━━━━━ THE RECORDS

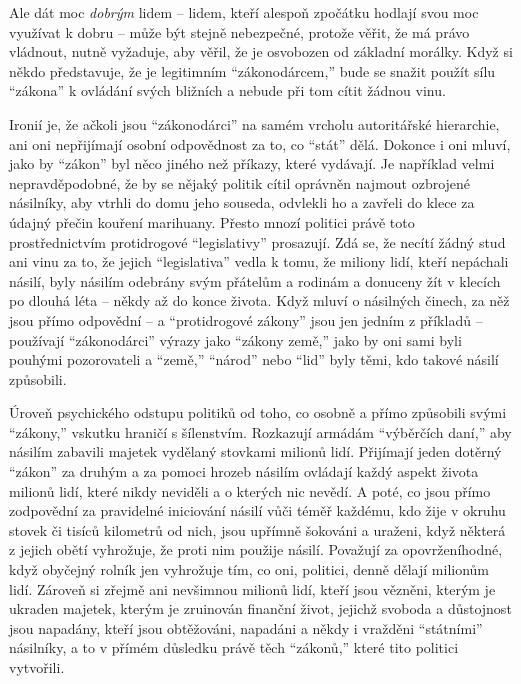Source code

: \documentclass{book}
\begin{document}
Ale dát moc \emph{dobrým} lidem -- lidem, kteří alespoň zpočátku hodlají svou moc využívat k dobru -- může být stejně nebezpečné, protože věřit, že má právo vládnout, nutně vyžaduje, aby věřil, že je osvobozen od základní morálky. Když si někdo představuje, že je legitimním \enquote{zákonodárcem,} bude se snažit použít sílu \enquote{zákona} k ovládání svých bližních a nebude při tom cítit žádnou vinu.

Ironií je, že ačkoli jsou \enquote{zákonodárci} na samém vrcholu autoritářské hierarchie, ani oni nepřijímají osobní odpovědnost za to, co \enquote{stát} dělá. Dokonce i oni mluví, jako by \enquote{zákon} byl něco jiného než příkazy, které vydávají. Je například velmi nepravděpodobné, že by se nějaký politik cítil oprávněn najmout ozbrojené násilníky, aby vtrhli do domu jeho souseda, odvlekli ho a zavřeli do klece za údajný přečin kouření marihuany. Přesto mnozí politici právě toto prostřednictvím protidrogové \enquote{legislativy} prosazují. Zdá se, že necítí žádný stud ani vinu za to, že jejich \enquote{legislativa} vedla k tomu, že miliony lidí, kteří nepáchali násilí, byly násilím odebrány svým přátelům a rodinám a donuceny žít v klecích po dlouhá léta -- někdy až do konce života. Když mluví o násilných činech, za něž jsou přímo odpovědní -- a \enquote{protidrogové zákony} jsou jen jedním z příkladů -- používají \enquote{zákonodárci} výrazy jako \enquote{zákony země,} jako by oni sami byli pouhými pozorovateli a \enquote{země,} \enquote{národ} nebo \enquote{lid} byly těmi, kdo takové násilí způsobili.

Úroveň psychického odstupu politiků od toho, co osobně a přímo způsobili svými \enquote{zákony,} vskutku hraničí s šílenstvím. Rozkazují armádám \enquote{výběrčích daní,} aby násilím zabavili majetek vydělaný stovkami milionů lidí. Přijímají jeden dotěrný \enquote{zákon} za druhým a za pomoci hrozeb násilím ovládají každý aspekt života milionů lidí, které nikdy neviděli a o kterých nic nevědí. A poté, co jsou přímo zodpovědní za pravidelné iniciování násilí vůči téměř každému, kdo žije v okruhu stovek či tisíců kilometrů od nich, jsou upřímně šokováni a uraženi, když některá z jejich obětí vyhrožuje, že proti nim použije násilí. Považují za opovrženíhodné, když obyčejný rolník jen vyhrožuje tím, co oni, politici, denně dělají milionům lidí. Zároveň si zřejmě ani nevšimnou milionů lidí, kteří jsou vězněni, kterým je ukraden majetek, kterým je zruinován finanční život, jejichž svoboda a důstojnost jsou napadány, kteří jsou obtěžováni, napadáni a někdy i vražděni \enquote{státními} násilníky, a to v přímém důsledku právě těch \enquote{zákonů,} které tito politici vytvořili.
\end{document}
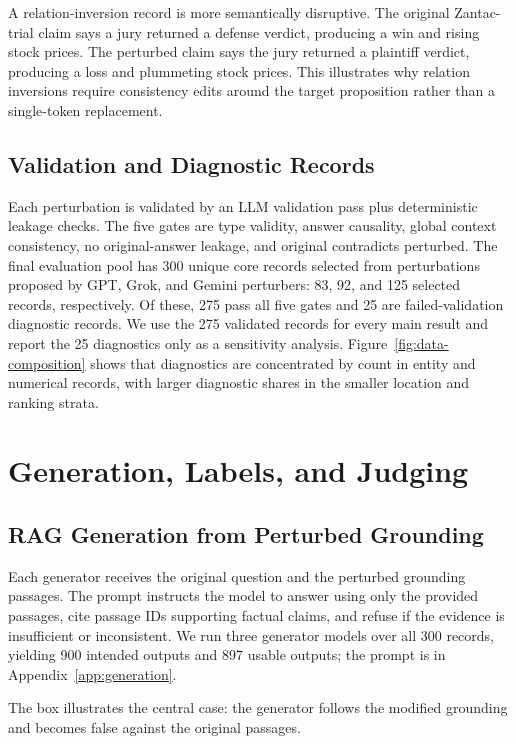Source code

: A relation-inversion record is more semantically disruptive. The original Zantac-trial claim says a jury returned a defense verdict, producing a win and rising stock prices. The perturbed claim says the jury returned a plaintiff verdict, producing a loss and plummeting stock prices. This illustrates why relation inversions require consistency edits around the target proposition rather than a single-token replacement.

\subsection{Validation and Diagnostic Records}

Each perturbation is validated by an LLM validation pass plus deterministic leakage checks. The five gates are type validity, answer causality, global context consistency, no original-answer leakage, and original contradicts perturbed. The final evaluation pool has 300 unique core records selected from perturbations proposed by GPT, Grok, and Gemini perturbers: 83, 92, and 125 selected records, respectively. Of these, 275 pass all five gates and 25 are failed-validation diagnostic records. We use the 275 validated records for every main result and report the 25 diagnostics only as a sensitivity analysis. Figure~\ref{fig:data-composition} shows that diagnostics are concentrated by count in entity and numerical records, with larger diagnostic shares in the smaller location and ranking strata.

\section{Generation, Labels, and Judging}

\subsection{RAG Generation from Perturbed Grounding}

Each generator receives the original question and the perturbed grounding passages. The prompt instructs the model to answer using only the provided passages, cite passage IDs supporting factual claims, and refuse if the evidence is insufficient or inconsistent. We run three generator models over all 300 records, yielding 900 intended outputs and 897 usable outputs; the prompt is in Appendix~\ref{app:generation}.

The box illustrates the central case: the generator follows the modified grounding and becomes false against the original passages.

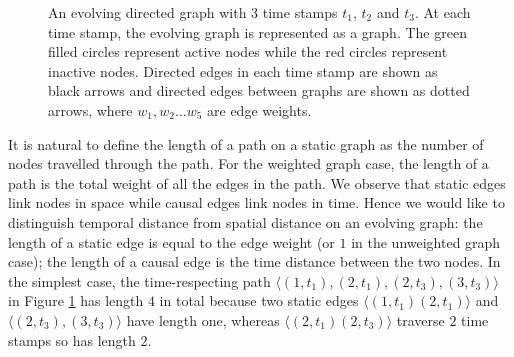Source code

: \documentclass[12pt]{article}
\theoremstyle{definition}
\begin{document}
\begin{figure}[h]
 \begin{center}
\end{center}
\caption{An evolving directed graph with 3 time stamps $t_1$, $t_2$ and $t_3$.
At each time stamp, the evolving graph is represented as a graph.
The green filled circles represent active nodes while the red circles represent
inactive nodes. Directed edges in each time stamp are shown as black arrows and directed edges between graphs are shown as dotted arrows, where $w_1, w_2 \ldots w_5$ are edge weights.}
\label{fig:eg_shortest_path}
\end{figure}

It is natural to define the length of a path on a static graph as the number of nodes travelled through the path. For the weighted graph case, the length of a path is the total weight of all the edges in the path. We observe that static edges link nodes in space while causal edges link nodes in time. Hence we would like to distinguish temporal distance from spatial distance on an evolving graph: the length of a static edge is equal to the edge weight (or $1$ in the unweighted graph case); the length of a causal edge is the time distance between the two nodes. In the simplest case, the time-respecting path
$\langle (1, t_1) ,(2, t_1) , (2, t_3), (3, t_3)\rangle$ in Figure \ref{fig:eg_shortest_path} has length $4$ in total because two static edges $\langle (1, t_1) (2, t_1) \rangle$ and $\langle (2, t_3), (3, t_3) \rangle$ have length one, whereas $\langle (2, t_1) (2, t_3) \rangle$ traverse $2$ time stamps so has length $2$.
\end{document}
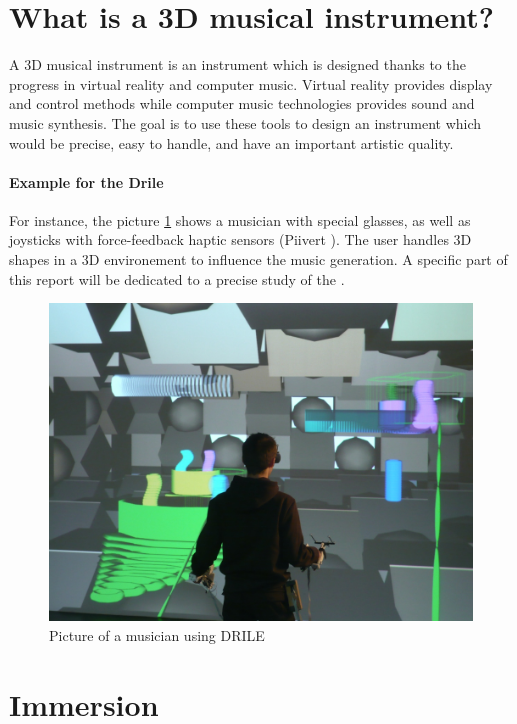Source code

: \newpage
\section{What is a 3D musical instrument?}
A 3D musical instrument is an instrument which is designed thanks to the progress in virtual reality and computer music.
Virtual reality provides display and control methods while computer music technologies provides sound and music synthesis. The goal is to use these tools to design an instrument which would be precise, easy to handle, and have an important artistic quality.

\paragraph{Example for the Drile}
For instance, the picture \ref{fig:drile} shows a musician with special glasses, as well as joysticks with force-feedback haptic sensors (Piivert \cite{berthaut2010piivert}). 
The user handles 3D shapes in a 3D environement to influence the music generation. A specific part of this report will be dedicated to a precise study of the .

\begin{figure}[t]
\centering
\includegraphics[scale=0.3]{image/drile.jpg}
\caption{Picture of a musician using DRILE}
\label{fig:drile}
\end{figure}

\newpage
\section{Immersion}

━━━━━━━━━━

▶ **GOAL OF THE EXERCISE**: When you copy the records above, keep every word exact and drop the pictures.

▶ **OUTPUT OF THE TASK**:
Source code

: \documentclass{book}
\begin{document}
Ale dát moc \emph{dobrým} lidem -- lidem, kteří alespoň zpočátku hodlají svou moc využívat k dobru -- může být stejně nebezpečné, protože věřit, že má právo vládnout, nutně vyžaduje, aby věřil, že je osvobozen od základní morálky. Když si někdo představuje, že je legitimním \enquote{zákonodárcem,} bude se snažit použít sílu \enquote{zákona} k ovládání svých bližních a nebude při tom cítit žádnou vinu.

Ironií je, že ačkoli jsou \enquote{zákonodárci} na samém vrcholu autoritářské hierarchie, ani oni nepřijímají osobní odpovědnost za to, co \enquote{stát} dělá. Dokonce i oni mluví, jako by \enquote{zákon} byl něco jiného než příkazy, které vydávají. Je například velmi nepravděpodobné, že by se nějaký politik cítil oprávněn najmout ozbrojené násilníky, aby vtrhli do domu jeho souseda, odvlekli ho a zavřeli do klece za údajný přečin kouření marihuany. Přesto mnozí politici právě toto prostřednictvím protidrogové \enquote{legislativy} prosazují. Zdá se, že necítí žádný stud ani vinu za to, že jejich \enquote{legislativa} vedla k tomu, že miliony lidí, kteří nepáchali násilí, byly násilím odebrány svým přátelům a rodinám a donuceny žít v klecích po dlouhá léta -- někdy až do konce života. Když mluví o násilných činech, za něž jsou přímo odpovědní -- a \enquote{protidrogové zákony} jsou jen jedním z příkladů -- používají \enquote{zákonodárci} výrazy jako \enquote{zákony země,} jako by oni sami byli pouhými pozorovateli a \enquote{země,} \enquote{národ} nebo \enquote{lid} byly těmi, kdo takové násilí způsobili.

Úroveň psychického odstupu politiků od toho, co osobně a přímo způsobili svými \enquote{zákony,} vskutku hraničí s šílenstvím. Rozkazují armádám \enquote{výběrčích daní,} aby násilím zabavili majetek vydělaný stovkami milionů lidí. Přijímají jeden dotěrný \enquote{zákon} za druhým a za pomoci hrozeb násilím ovládají každý aspekt života milionů lidí, které nikdy neviděli a o kterých nic nevědí. A poté, co jsou přímo zodpovědní za pravidelné iniciování násilí vůči téměř každému, kdo žije v okruhu stovek či tisíců kilometrů od nich, jsou upřímně šokováni a uraženi, když některá z jejich obětí vyhrožuje, že proti nim použije násilí. Považují za opovrženíhodné, když obyčejný rolník jen vyhrožuje tím, co oni, politici, denně dělají milionům lidí. Zároveň si zřejmě ani nevšimnou milionů lidí, kteří jsou vězněni, kterým je ukraden majetek, kterým je zruinován finanční život, jejichž svoboda a důstojnost jsou napadány, kteří jsou obtěžováni, napadáni a někdy i vražděni \enquote{státními} násilníky, a to v přímém důsledku právě těch \enquote{zákonů,} které tito politici vytvořili.
\end{document}
Source code

: A relation-inversion record is more semantically disruptive. The original Zantac-trial claim says a jury returned a defense verdict, producing a win and rising stock prices. The perturbed claim says the jury returned a plaintiff verdict, producing a loss and plummeting stock prices. This illustrates why relation inversions require consistency edits around the target proposition rather than a single-token replacement.

\subsection{Validation and Diagnostic Records}

Each perturbation is validated by an LLM validation pass plus deterministic leakage checks. The five gates are type validity, answer causality, global context consistency, no original-answer leakage, and original contradicts perturbed. The final evaluation pool has 300 unique core records selected from perturbations proposed by GPT, Grok, and Gemini perturbers: 83, 92, and 125 selected records, respectively. Of these, 275 pass all five gates and 25 are failed-validation diagnostic records. We use the 275 validated records for every main result and report the 25 diagnostics only as a sensitivity analysis. Figure~\ref{fig:data-composition} shows that diagnostics are concentrated by count in entity and numerical records, with larger diagnostic shares in the smaller location and ranking strata.

\section{Generation, Labels, and Judging}

\subsection{RAG Generation from Perturbed Grounding}

Each generator receives the original question and the perturbed grounding passages. The prompt instructs the model to answer using only the provided passages, cite passage IDs supporting factual claims, and refuse if the evidence is insufficient or inconsistent. We run three generator models over all 300 records, yielding 900 intended outputs and 897 usable outputs; the prompt is in Appendix~\ref{app:generation}.

The box illustrates the central case: the generator follows the modified grounding and becomes false against the original passages.

Source code

: \documentclass[12pt]{article}
\theoremstyle{definition}
\begin{document}
\begin{figure}[h]
 \begin{center}
\end{center}
\caption{An evolving directed graph with 3 time stamps $t_1$, $t_2$ and $t_3$.
At each time stamp, the evolving graph is represented as a graph.
The green filled circles represent active nodes while the red circles represent
inactive nodes. Directed edges in each time stamp are shown as black arrows and directed edges between graphs are shown as dotted arrows, where $w_1, w_2 \ldots w_5$ are edge weights.}
\label{fig:eg_shortest_path}
\end{figure}

It is natural to define the length of a path on a static graph as the number of nodes travelled through the path. For the weighted graph case, the length of a path is the total weight of all the edges in the path. We observe that static edges link nodes in space while causal edges link nodes in time. Hence we would like to distinguish temporal distance from spatial distance on an evolving graph: the length of a static edge is equal to the edge weight (or $1$ in the unweighted graph case); the length of a causal edge is the time distance between the two nodes. In the simplest case, the time-respecting path
$\langle (1, t_1) ,(2, t_1) , (2, t_3), (3, t_3)\rangle$ in Figure \ref{fig:eg_shortest_path} has length $4$ in total because two static edges $\langle (1, t_1) (2, t_1) \rangle$ and $\langle (2, t_3), (3, t_3) \rangle$ have length one, whereas $\langle (2, t_1) (2, t_3) \rangle$ traverse $2$ time stamps so has length $2$.
\end{document}
Source code

: \newpage
\section{What is a 3D musical instrument?}
A 3D musical instrument is an instrument which is designed thanks to the progress in virtual reality and computer music.
Virtual reality provides display and control methods while computer music technologies provides sound and music synthesis. The goal is to use these tools to design an instrument which would be precise, easy to handle, and have an important artistic quality.

\paragraph{Example for the Drile}
For instance, the picture \ref{fig:drile} shows a musician with special glasses, as well as joysticks with force-feedback haptic sensors (Piivert \cite{berthaut2010piivert}). 
The user handles 3D shapes in a 3D environement to influence the music generation. A specific part of this report will be dedicated to a precise study of the .

\begin{figure}[t]
\centering
\includegraphics[scale=0.3]{image/drile.jpg}
\caption{Picture of a musician using DRILE}
\label{fig:drile}
\end{figure}

\newpage
\section{Immersion}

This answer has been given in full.